What have been some of your musical influences?  The Beatles, Led Zeppelin, Bob Dylan, Allan Holdsworth, Van Halen, Sting, John Coltrane, Miles Davis, Herbie Hancock, Chick Corea, John Schofield, Pat Metheny, Joe Pass, Wes Montgomery, Mike Stern, J.S. Bach, Haydn, Mozart, Brahms, Shostakovitch, Tchaikovsky, Stravinsky, Ives, Harbison, Bolcom, Knussen, Ruth Crawford- Seeger, Ligeti, Stockhausen, Boulez, Schuller, Joan tower, Donald Martino, Babbitt, Carter, Reich, Glass, John Adams, John Corigliano, Sofia Gubaidulina, etc., etc. I have eclectic tastes, far too numerous to indicate in this short list.
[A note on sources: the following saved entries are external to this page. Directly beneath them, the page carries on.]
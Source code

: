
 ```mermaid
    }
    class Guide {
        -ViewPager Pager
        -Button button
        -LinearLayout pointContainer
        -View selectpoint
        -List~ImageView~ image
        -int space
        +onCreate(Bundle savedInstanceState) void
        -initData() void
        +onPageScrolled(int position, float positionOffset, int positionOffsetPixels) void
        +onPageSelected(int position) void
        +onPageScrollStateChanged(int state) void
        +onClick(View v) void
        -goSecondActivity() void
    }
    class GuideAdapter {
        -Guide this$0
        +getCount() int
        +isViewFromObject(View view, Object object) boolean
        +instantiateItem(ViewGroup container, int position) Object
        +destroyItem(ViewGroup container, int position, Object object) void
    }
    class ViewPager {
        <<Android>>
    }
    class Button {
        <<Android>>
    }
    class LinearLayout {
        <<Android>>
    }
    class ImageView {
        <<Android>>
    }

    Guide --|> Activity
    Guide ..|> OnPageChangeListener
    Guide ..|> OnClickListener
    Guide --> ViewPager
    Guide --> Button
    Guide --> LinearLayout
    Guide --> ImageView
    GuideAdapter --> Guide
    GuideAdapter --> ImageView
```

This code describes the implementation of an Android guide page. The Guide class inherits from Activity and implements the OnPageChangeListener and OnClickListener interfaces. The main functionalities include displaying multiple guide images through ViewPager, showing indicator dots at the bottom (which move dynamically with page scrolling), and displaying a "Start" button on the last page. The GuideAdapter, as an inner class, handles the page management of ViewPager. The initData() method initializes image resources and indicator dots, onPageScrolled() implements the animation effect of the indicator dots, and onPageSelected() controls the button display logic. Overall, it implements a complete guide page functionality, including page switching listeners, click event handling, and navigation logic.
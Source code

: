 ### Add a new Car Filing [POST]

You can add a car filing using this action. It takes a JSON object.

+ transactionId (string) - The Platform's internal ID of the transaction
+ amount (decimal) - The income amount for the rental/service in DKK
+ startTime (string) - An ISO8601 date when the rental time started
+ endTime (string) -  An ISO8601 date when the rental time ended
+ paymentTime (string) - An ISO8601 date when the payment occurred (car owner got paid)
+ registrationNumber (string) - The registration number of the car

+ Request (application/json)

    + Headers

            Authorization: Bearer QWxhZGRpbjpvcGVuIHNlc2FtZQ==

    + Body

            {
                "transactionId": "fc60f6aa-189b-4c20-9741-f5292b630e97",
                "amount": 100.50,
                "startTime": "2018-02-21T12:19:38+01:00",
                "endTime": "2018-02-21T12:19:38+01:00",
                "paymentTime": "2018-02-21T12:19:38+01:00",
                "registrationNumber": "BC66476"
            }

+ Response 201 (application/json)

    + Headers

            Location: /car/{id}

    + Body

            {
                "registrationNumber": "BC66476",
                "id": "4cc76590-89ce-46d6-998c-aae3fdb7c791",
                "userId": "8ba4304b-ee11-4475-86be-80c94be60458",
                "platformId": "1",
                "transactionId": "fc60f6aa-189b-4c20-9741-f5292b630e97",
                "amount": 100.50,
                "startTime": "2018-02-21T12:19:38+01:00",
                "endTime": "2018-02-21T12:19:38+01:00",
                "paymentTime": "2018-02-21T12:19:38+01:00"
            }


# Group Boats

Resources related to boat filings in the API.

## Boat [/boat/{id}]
Please share a bit about your favorite musical memory?  I had a masterclass with Leonard Bernstein while I was a fellow at Tanglewood in 1986. It was surreal. It was a pot-luck masterclass, nine fellows, a visiting composer (Robert Saxton) and Oliver Knussen as host. The ‘class’ started at 5:00 PM and was still going-strong at 2:00 AM when I left. The following day I learned that it concluded at 3:00 AM! Later that morning, 10:00 AM to be precise, Maestro Bernstein conducted ‘The Rite of Spring’ with the Tanglewood Music Center Orchestra. Amazing! I learned a great deal that evening and at that rehearsal.
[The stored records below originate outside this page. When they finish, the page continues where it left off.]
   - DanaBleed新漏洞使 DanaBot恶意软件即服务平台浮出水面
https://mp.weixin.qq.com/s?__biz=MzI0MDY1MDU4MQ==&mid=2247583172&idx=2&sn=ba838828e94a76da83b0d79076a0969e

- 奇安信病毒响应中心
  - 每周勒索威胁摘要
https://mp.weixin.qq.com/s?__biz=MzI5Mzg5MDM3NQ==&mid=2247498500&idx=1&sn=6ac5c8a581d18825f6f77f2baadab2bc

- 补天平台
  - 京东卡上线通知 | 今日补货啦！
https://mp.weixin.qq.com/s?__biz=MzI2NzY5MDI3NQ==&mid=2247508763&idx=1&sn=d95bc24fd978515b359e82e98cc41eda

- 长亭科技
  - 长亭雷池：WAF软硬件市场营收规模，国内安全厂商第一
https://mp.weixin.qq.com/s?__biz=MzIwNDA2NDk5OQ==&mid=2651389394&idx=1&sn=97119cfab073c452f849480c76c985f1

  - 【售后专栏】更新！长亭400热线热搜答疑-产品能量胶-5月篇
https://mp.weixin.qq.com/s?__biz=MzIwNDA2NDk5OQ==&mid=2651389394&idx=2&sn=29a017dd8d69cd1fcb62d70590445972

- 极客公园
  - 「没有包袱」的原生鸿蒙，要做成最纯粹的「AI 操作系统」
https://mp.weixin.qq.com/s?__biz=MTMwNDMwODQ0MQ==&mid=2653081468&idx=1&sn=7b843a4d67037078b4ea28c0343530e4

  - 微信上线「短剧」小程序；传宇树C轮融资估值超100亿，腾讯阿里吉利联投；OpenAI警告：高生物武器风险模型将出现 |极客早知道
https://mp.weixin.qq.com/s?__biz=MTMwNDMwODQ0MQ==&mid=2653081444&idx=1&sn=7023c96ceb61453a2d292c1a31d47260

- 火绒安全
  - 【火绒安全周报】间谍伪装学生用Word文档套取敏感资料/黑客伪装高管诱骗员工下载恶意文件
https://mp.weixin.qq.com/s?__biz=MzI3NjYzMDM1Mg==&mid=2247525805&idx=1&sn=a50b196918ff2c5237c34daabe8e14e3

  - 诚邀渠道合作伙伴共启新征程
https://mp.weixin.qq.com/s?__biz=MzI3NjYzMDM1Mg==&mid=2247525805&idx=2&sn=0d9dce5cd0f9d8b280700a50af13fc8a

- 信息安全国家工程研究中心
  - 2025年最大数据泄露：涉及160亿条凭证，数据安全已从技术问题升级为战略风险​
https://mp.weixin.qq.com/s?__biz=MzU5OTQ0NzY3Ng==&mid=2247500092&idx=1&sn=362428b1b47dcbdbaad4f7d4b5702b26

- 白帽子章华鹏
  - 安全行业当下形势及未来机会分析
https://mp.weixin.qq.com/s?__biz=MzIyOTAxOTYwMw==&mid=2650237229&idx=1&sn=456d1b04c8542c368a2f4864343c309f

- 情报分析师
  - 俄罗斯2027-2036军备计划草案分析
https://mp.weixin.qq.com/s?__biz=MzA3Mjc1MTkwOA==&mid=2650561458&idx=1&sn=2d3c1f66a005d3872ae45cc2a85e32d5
What’s on your iPod?  All of the Haydn symphonies (they’re ALL good by the way – no weak ones), all of the symphonies of Nikolai Myaskovsky, and all of the Shostakovich, Bruckner, and Prokofiev symphonies, as well as Alfred Brendel’s complete Beethoven piano sonatas. I place these giant oeuvres on my iPhone and listen to them in a loop whenever I am out-and-about. I rotate the list to other repertoire as time progresses.

Which composer/musician – past or present – would you most like to meet for a coffee and why?  J.S. Bach. My all-time favorite.

What inspires you?  Notes! Physics. Structure. Beauty (defined as anything that creates goosebumps)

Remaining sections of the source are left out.